-- What the exercise asks --
Using the records below, write out again exactly the lines that begin at the line containing "https://github.com/Alro10/deep-learning-time-series.git" and end at the line containing "install script and", and no other lines.

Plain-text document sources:
......

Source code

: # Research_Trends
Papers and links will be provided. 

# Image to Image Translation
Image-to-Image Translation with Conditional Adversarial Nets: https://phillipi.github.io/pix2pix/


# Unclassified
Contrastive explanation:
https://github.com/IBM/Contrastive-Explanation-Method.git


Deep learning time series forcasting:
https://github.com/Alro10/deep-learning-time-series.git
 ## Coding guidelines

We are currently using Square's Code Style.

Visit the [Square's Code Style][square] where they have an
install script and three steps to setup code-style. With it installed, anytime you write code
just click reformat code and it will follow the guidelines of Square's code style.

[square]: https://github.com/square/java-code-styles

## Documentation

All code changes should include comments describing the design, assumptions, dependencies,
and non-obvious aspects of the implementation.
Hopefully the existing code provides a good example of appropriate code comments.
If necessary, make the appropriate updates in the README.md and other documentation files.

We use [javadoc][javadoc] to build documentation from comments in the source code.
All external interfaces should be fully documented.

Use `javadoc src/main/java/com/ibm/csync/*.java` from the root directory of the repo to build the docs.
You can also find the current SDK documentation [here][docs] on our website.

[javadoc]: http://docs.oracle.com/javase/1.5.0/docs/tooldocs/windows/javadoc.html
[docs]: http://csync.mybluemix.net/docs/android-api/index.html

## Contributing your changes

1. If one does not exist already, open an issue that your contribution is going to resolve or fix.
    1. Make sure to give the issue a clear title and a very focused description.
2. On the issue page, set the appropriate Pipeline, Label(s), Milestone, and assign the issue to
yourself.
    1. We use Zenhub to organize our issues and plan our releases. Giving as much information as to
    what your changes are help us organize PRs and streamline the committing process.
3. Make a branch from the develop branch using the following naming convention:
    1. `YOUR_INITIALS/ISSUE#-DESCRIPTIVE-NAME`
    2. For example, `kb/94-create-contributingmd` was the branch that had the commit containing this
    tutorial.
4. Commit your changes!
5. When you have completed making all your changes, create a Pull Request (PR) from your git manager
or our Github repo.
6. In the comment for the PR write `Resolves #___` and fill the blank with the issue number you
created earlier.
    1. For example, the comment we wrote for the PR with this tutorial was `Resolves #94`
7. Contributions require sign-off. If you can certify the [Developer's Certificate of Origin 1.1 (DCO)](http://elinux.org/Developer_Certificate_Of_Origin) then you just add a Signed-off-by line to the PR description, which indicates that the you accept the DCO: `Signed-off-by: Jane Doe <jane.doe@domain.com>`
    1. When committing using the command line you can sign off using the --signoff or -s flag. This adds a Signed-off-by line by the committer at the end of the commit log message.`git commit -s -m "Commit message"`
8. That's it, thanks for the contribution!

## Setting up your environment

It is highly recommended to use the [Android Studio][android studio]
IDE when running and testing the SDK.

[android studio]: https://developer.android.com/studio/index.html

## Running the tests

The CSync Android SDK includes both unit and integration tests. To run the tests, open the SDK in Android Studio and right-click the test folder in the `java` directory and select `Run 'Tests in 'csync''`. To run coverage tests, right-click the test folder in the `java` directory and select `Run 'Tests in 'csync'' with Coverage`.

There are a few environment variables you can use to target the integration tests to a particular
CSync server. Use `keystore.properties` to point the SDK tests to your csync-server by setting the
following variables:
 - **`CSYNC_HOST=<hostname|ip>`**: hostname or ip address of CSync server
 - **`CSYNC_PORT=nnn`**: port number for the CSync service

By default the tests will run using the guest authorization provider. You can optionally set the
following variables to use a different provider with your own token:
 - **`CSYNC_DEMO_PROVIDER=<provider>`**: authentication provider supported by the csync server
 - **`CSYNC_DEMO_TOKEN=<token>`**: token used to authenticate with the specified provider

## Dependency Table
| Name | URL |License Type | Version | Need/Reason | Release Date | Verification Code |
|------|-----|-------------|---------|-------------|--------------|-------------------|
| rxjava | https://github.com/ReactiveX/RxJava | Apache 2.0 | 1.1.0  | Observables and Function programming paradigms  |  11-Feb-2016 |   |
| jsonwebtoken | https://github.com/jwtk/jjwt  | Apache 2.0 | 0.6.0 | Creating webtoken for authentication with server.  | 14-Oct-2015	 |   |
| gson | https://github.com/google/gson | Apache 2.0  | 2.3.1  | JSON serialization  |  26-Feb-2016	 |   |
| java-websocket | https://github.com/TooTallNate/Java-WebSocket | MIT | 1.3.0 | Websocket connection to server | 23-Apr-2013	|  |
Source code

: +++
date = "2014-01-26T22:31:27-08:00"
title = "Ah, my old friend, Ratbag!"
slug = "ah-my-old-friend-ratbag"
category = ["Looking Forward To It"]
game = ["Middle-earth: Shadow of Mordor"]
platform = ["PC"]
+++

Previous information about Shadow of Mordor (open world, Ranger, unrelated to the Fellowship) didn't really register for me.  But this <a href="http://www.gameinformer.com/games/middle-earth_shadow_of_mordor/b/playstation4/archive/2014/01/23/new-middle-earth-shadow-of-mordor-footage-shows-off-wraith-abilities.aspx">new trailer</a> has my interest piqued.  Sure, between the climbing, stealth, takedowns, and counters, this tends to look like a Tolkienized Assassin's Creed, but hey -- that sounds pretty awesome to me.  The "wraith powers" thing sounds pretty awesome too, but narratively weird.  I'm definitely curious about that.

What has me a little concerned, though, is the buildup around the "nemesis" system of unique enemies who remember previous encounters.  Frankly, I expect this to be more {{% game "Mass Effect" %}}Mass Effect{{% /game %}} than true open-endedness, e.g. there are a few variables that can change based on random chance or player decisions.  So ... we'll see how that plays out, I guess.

......

-- Answer space --
https://github.com/Alro10/deep-learning-time-series.git
 ## Coding guidelines

We are currently using Square's Code Style.

Visit the [Square's Code Style][square] where they have an
install script and three steps to setup code-style. With it installed, anytime you write code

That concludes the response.